Today, there's Amazon's Alexa. If you haven't met her, you will. You also can call a friend in Japan, speak English and your words will be translated in real time. And driverless cars, of course, are here. 

It's all the result of artificial intelligence. So what's next?

A few promising projects right now and a few accompanying concerns. Content creation: AI is headed toward creating personalized media just for you, like songs mixed with you in mind. Question: Could this be used to create fake targeted messages? 

Human voice? Google is working on a system that translates text into audio of a person speaking. It can handle hard-to-pronounce words, enunciating like a native. Might this eventually be used to put words into somebody's mouth who never said them?

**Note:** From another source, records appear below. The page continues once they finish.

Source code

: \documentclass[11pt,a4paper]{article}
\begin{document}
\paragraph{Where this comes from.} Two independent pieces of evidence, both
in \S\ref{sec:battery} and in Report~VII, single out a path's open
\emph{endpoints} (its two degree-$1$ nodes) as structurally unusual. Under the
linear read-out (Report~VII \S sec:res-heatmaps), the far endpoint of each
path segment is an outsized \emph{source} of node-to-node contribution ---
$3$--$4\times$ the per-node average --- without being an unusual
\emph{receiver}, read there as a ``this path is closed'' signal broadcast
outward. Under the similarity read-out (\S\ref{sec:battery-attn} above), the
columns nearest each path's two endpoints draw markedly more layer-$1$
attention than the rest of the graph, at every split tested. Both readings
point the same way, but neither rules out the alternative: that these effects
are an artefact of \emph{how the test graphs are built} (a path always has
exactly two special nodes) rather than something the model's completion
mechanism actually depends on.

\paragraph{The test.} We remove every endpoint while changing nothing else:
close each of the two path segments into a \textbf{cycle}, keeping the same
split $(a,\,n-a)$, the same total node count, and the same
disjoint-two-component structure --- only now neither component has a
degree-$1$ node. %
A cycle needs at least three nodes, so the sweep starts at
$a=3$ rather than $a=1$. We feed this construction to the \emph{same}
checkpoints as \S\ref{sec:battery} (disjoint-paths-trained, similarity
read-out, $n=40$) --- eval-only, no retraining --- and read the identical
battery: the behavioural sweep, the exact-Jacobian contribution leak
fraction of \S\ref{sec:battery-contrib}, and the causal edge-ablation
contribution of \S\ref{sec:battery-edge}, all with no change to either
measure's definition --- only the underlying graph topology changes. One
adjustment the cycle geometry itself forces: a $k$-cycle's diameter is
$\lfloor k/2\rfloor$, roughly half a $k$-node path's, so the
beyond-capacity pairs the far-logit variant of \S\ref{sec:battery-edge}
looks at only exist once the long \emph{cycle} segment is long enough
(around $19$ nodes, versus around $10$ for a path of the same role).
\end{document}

Fake video: Researchers at the University of Washington have created a program that takes audio files, converts them into realistic mouth movements, and then grafts those movements onto existing video. This is fake news, prefabbed.

And then there's more video: The idea is you provide an artificial intelligence system with a typed-out phrase, and it uses that to generate  — yes, create — a video from scratch. Question: So could we see a video that's entirely computer-generated, no human needed?

In the right hands, of course, and with the right intentions, this AI could do enormous good, bringing words and ideas to life. In the wrong hands, you can't trust your own eyes and ears. What's real? What's not? Only the AI will know.